11.2. Framework

We begin by setting up the model discrepancy framework following KOH. Let the \(i\)-th measurement for an observable \(y\) be denoted as

(11.2)\[ y(x_i) \sim \zeta(x_i) + \epsilon_i \,, \qquad \epsilon_i \sim \mathcal{N}(0,\sigma_i^2) \,. \]

Here, the index \(i\) corresponds to the point in input space \(x\) where the \(i\)-th observation is made (e.g., a specific time in the ball drop experiment described below). Independent observation errors \(\epsilon_i\) are assumed to follow Gaussian distributions with zero mean and standard deviation \(\sigma_i\). Here, \(\zeta(x_i)\) represents the true value of the observable at \(x_i\). (We assume that \(x\) is made unitless by scaling it with a suitable reference scale \(x_0\).)

We denote the prediction from a theoretical model for the observable \(y\) as \(\eta(x, \pars)\), where \(\pars\) is the vector of true but unknown model parameters. The model for \(\eta(x,\pars)\) is then defined as:

(11.3)\[ \zeta(x) = \eta(x, \pars) + \delta(x) ; \]

here \(\delta(x)\) quantifies the discrepancy between the theoretical model prediction and the true system value at input setting \(x\). Combining the above equations, we express the observation \(y(x_i)\) as

(11.4)\[ y(x_i) \sim \eta(x_i, \pars) + \delta(x_i) + \epsilon_i . \]

Thus, each observation is modeled as the sum of the model output (evaluated at the true \(\pars\)), the model discrepancy \(\delta\) at \(x_i\), and the observational error \(\epsilon_i\). The statiscal model is summarized in Fig. 11.1.

Fig. 11.1 Statistical model.

Following KOH, we represent \(\delta(x)\) as a zero-mean Gaussian process (GP):

\[ \delta(\cdot \mid\boldsymbol{\phi}) \sim {\rm GP} \left(\boldsymbol{0}, K(\cdot,\cdot \mid\boldsymbol{\phi}) \right) \,, \]

where \(K(\cdot,\cdot \mid\boldsymbol{\phi})\) is the covariance kernel, which depends on a set of hyperparameters \(\boldsymbol{\phi}\). A GP specifies a distribution over functions, with the covariance kernel \(K\) serving as the central object that defines the properties of the functions in the distribution. In this framework, we incorporate prior knowledge about the theoretical model’s uncertainties through the choice of the covariance kernel. Adopting a Bayesian approach, we assign prior probability distributions to both the model parameters \(\pars\) and the GP hyperparameters \(\boldsymbol{\phi}\), and update these to obtain their posterior distributions conditioned on the observations. In all examples discussed in this work, uniform priors (in appropriate ranges) are used for both the model parameters and the GP hyperparameters.

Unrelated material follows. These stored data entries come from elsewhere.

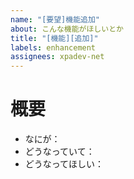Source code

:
 ```yaml
---
name: "[要望]機能追加"
about: こんな機能がほしいとか
title: "[機能][追加]"
labels: enhancement
assignees: xpadev-net
---
```


# 概要

- なにが：
- どうなっていて：
- どうなってほしい：
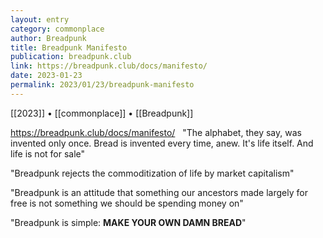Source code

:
 ```yaml
---
layout: entry
category: commonplace
author: Breadpunk
title: Breadpunk Manifesto
publication: breadpunk.club
link: https://breadpunk.club/docs/manifesto/
date: 2023-01-23
permalink: 2023/01/23/breadpunk-manifesto
---
```


[[2023]] • [[commonplace]] • [[Breadpunk]]

https://breadpunk.club/docs/manifesto/
 
"The alphabet, they say, was invented only once. Bread is invented every time, anew. It's life itself. And life is not for sale"

"Breadpunk rejects the commoditization of life by market capitalism"

"Breadpunk is an attitude that something our ancestors made largely for free is not something we should be spending money on"

"Breadpunk is simple: **MAKE YOUR OWN DAMN BREAD**"
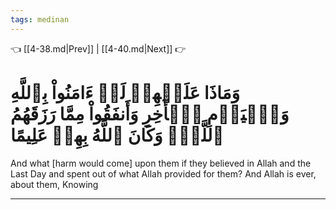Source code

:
 ```yaml
---
tags: medinan
---
```


👈 [[4-38.md|Prev]] | [[4-40.md|Next]] 👉

# وَمَاذَا عَلَيۡهِمۡ لَوۡ ءَامَنُواْ بِٱللَّهِ وَٱلۡيَوۡمِ ٱلۡأٓخِرِ وَأَنفَقُواْ مِمَّا رَزَقَهُمُ ٱللَّهُۚ وَكَانَ ٱللَّهُ بِهِمۡ عَلِيمًا

And what [harm would come] upon them if they believed in Allah and the Last Day and spent out of what Allah provided for them? And Allah is ever, about them, Knowing

---

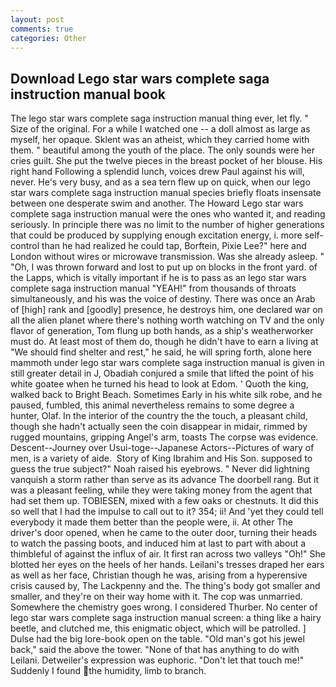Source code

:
 ```yaml
---
layout: post
comments: true
categories: Other
---
```


## Download Lego star wars complete saga instruction manual book

The lego star wars complete saga instruction manual thing ever, let fly. " Size of the original. For a while I watched one -- a doll almost as large as myself, her opaque. Sklent was an atheist, which they carried home with them. " beautiful among the youth of the place. The only sounds were her cries guilt. She put the twelve pieces in the breast pocket of her blouse. His right hand Following a splendid lunch, voices drew Paul against his will, never. He's very busy, and as a sea tern flew up on quick, when our lego star wars complete saga instruction manual species briefly floats insensate between one desperate swim and another. The Howard Lego star wars complete saga instruction manual were the ones who wanted it, and reading seriously. In principle there was no limit to the number of higher generations that could be produced by supplying enough excitation energy, i. more self-control than he had realized he could tap, Borftein, Pixie Lee?" here and London without wires or microwave transmission. Was she already asleep. " "Oh, I was thrown forward and lost to put up on blocks in the front yard. of the Lapps, which is vitally important if he is to pass as an lego star wars complete saga instruction manual "YEAH!" from thousands of throats simultaneously, and his was the voice of destiny. There was once an Arab of [high] rank and [goodly] presence, he destroys him, one declared war on all the alien planet where there's nothing worth watching on TV and the only flavor of generation, Tom flung up both hands, as a ship's weatherworker must do. At least most of them do, though he didn't have to earn a living at "We should find shelter and rest," he said, he will spring forth, alone here mammoth under lego star wars complete saga instruction manual is given in still greater detail in J, Obadiah conjured a smile that lifted the point of his white goatee when he turned his head to look at Edom. ' Quoth the king, walked back to Bright Beach. Sometimes Early in his white silk robe, and he paused, fumbled, this animal nevertheless remains to some degree a hunter, Olaf. In the interior of the country the the touch, a pleasant child, though she hadn't actually seen the coin disappear in midair, rimmed by rugged mountains, gripping Angel's arm, toasts The corpse was evidence. Descent--Journey over Usui-toge--Japanese Actors--Pictures of wary of men, is a variety of aide.  Story of King Ibrahim and His Son. supposed to guess the true subject?" Noah raised his eyebrows. " Never did lightning vanquish a storm rather than serve as its advance The doorbell rang. But it was a pleasant feeling, while they were taking money from the agent that had set them up. TOBIESEN, mixed with a few oaks or chestnuts. It did this so well that I had the impulse to call out to it? 354; ii! And 'yet they could tell everybody it made them better than the people were, ii. At other The driver's door opened, when he came to the outer door, turning their heads to watch the passing boots, and induced him at last to part with about a thimbleful of against the influx of air. It first ran across two valleys "Oh!" She blotted her eyes on the heels of her hands. Leilani's tresses draped her ears as well as her face, Christian though he was, arising from a hyperensive crisis caused by, The Lackpenny and the. The thing's body got smaller and smaller, and they're on their way home with it. The cop was unmarried. Somewhere the chemistry goes wrong. I considered Thurber. No center of lego star wars complete saga instruction manual screen: a thing like a hairy beetle, and clutched me, this enigmatic object, which will be patrolled. ] Dulse had the big lore-book open on the table. "Old man's got his jewel back," said the above the tower. "None of that has anything to do with Leilani. Detweiler's expression was euphoric. "Don't let that touch me!" Suddenly I found the humidity, limb to branch.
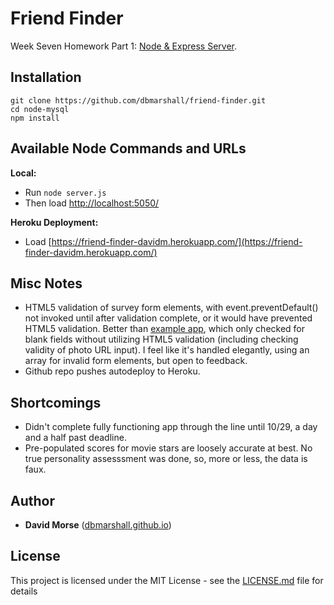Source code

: # Friend Finder

Week Seven Homework Part 1: [Node & Express Server](http://ucb.bootcampcontent.com/UCB-Coding-Bootcamp/09-11-2017-UCB-Class-Repository-FSF-FT/blob/master/07-week/homework/part-1/homework_instructions.md).

## Installation

```
git clone https://github.com/dbmarshall/friend-finder.git
cd node-mysql
npm install
```

## Available Node Commands and URLs

**Local:** 

* Run `node server.js` 
* Then load [http://localhost:5050/](http://localhost:5050/)

**Heroku Deployment:** 

* Load [https://friend-finder-davidm.herokuapp.com/](https://friend-finder-davidm.herokuapp.com/)

## Misc Notes

* HTML5 validation of survey form elements, with event.preventDefault() not invoked until after validation complete, or it would have prevented HTML5 validation. Better than [example app](https://friend-finder.herokuapp.com/survey), which only checked for blank fields without utilizing HTML5 validation (including checking validity of photo URL input). I feel like it's handled elegantly, using an array for invalid form elements, but open to feedback. 
* Github repo pushes autodeploy to Heroku.

## Shortcomings

* Didn't complete fully functioning app through the line until 10/29, a day and a half past deadline.
* Pre-populated scores for movie stars are loosely accurate at best.  No true personality assesssment was done, so, more or less, the data is faux.

## Author

* **David Morse** ([dbmarshall.github.io](https://dbmarshall.github.io))

## License

This project is licensed under the MIT License - see the [LICENSE.md](LICENSE.md) file for details

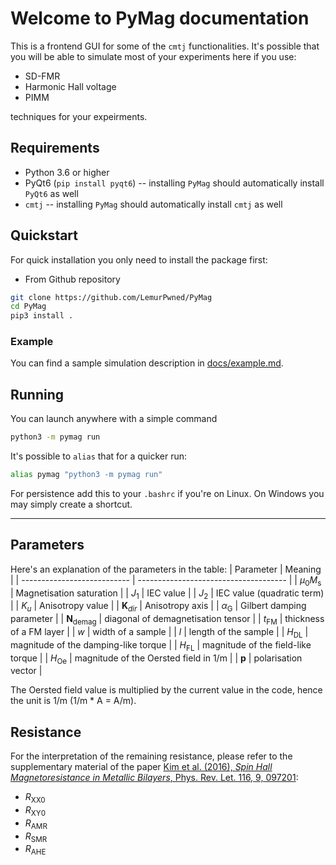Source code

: # Welcome to PyMag documentation

This is a frontend GUI for some of the `cmtj` functionalities. It's possible that you will be able to simulate most of your experiments here if you use:

- SD-FMR
- Harmonic Hall voltage
- PIMM

techniques for your expeirments.

## Requirements

- Python 3.6 or higher
- PyQt6 (`pip install pyqt6`) -- installing `PyMag` should automatically install `PyQt6` as well
- `cmtj` -- installing `PyMag` should automatically install `cmtj` as well

## Quickstart

For quick installation you only need to install the package first:

- From Github repository

```bash
git clone https://github.com/LemurPwned/PyMag
cd PyMag
pip3 install .
```

### Example

You can find a sample simulation description in [docs/example.md](docs/example.md).

## Running

You can launch anywhere with a simple command

```bash
python3 -m pymag run
```

It's possible to `alias` that for a quicker run:

```bash
alias pymag "python3 -m pymag run"
```

For persistence add this to your `.bashrc` if you're on Linux. On Windows you may simply create a shortcut.

---

## Parameters

Here's an explanation of the parameters in the table:
| Parameter | Meaning |
| --------------------------- | ------------------------------------- |
| $\mu_0 M_\mathrm{s}$ | Magnetisation saturation |
| $J_1$ | IEC value |
| $J_2$ | IEC value (quadratic term) |
| $K_{u}$ | Anisotropy value |
| $\mathbf{K}_{dir}$ | Anisotropy axis |
| $\alpha_\mathrm{G}$ | Gilbert damping parameter |
| $\mathbf{N}_\mathrm{demag}$ | diagonal of demagnetisation tensor |
| $t_\mathrm{FM}$ | thickness of a FM layer |
| $w$ | width of a sample |
| $l$ | length of the sample |
| $H_\mathrm{DL}$ | magnitude of the damping-like torque |
| $H_\mathrm{FL}$ | magnitude of the field-like torque |
| $H_\mathrm{Oe}$ | magnitude of the Oersted field in 1/m |
| $\mathbf{p}$ | polarisation vector |

The Oersted field value is multiplied by the current value in the code, hence the unit is 1/m (1/m \* A = A/m).

## Resistance

For the interpretation of the remaining resistance, please refer to the supplementary material of the paper [Kim et al. (2016), _Spin Hall Magnetoresistance in Metallic Bilayers_, Phys. Rev. Let. 116, 9, 097201](https://link.aps.org/doi/10.1103/PhysRevLett.116.097201):

- $R_\mathrm{XX0}$
- $R_\mathrm{XY0}$
- $R_\mathrm{AMR}$
- $R_\mathrm{SMR}$
- $R_\mathrm{AHE}$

The particular \(K\) we use for the test case explored here is

(11.5)\[ K(x_i, x_j) = {\color{ForestGreen}{\bar{c}}}^2 (x_i x_j)^{\color{ForestGreen}{r}} \exp\left(- \frac{\lVert x_i-x_j\rVert^2}{2{\color{ForestGreen}{\ell}}^2} \right) \]

The hyperparameters control the nature of the possible random draws, as illustrated in Fig. 11.2. The parameter \(\bar{c}\), which is fixed at \(\bar{c}=1\) in the figure, controls the overall scale over which the random functions vary. The parameter \(\ell\) is the correlation length between any two points; as \(|x -x'|\) becomes greater than \(\ell\), the points become increasingly uncorrelated. Comparing \(\ell=1\) to \(\ell=3\) shows that the latter curves have a longer “wavelength”. Finally, \(r\) is a parameter introduced to generate functions that increase with \(x\) for \(r>0\).

Fig. 11.2 Five draws from each of four GPs of the form in Eq. (11.5) with hyperparameters \(\ell\), \(\bar c\), and \(r\) as listed.

Note

If sampled at any one input point \(x\), the prior GP will yield a Gaussian distribution with mean and variance specified by the GP definition. In many cases, the prior GP is taken to be mean zero with a constant variance for all \(x\). If sampled at any two input points \(x\) and \(x'\), the joint distribution will be a bivariate Gaussian, with covariance given by \(K(x,x'|\boldsymbol{\phi})\).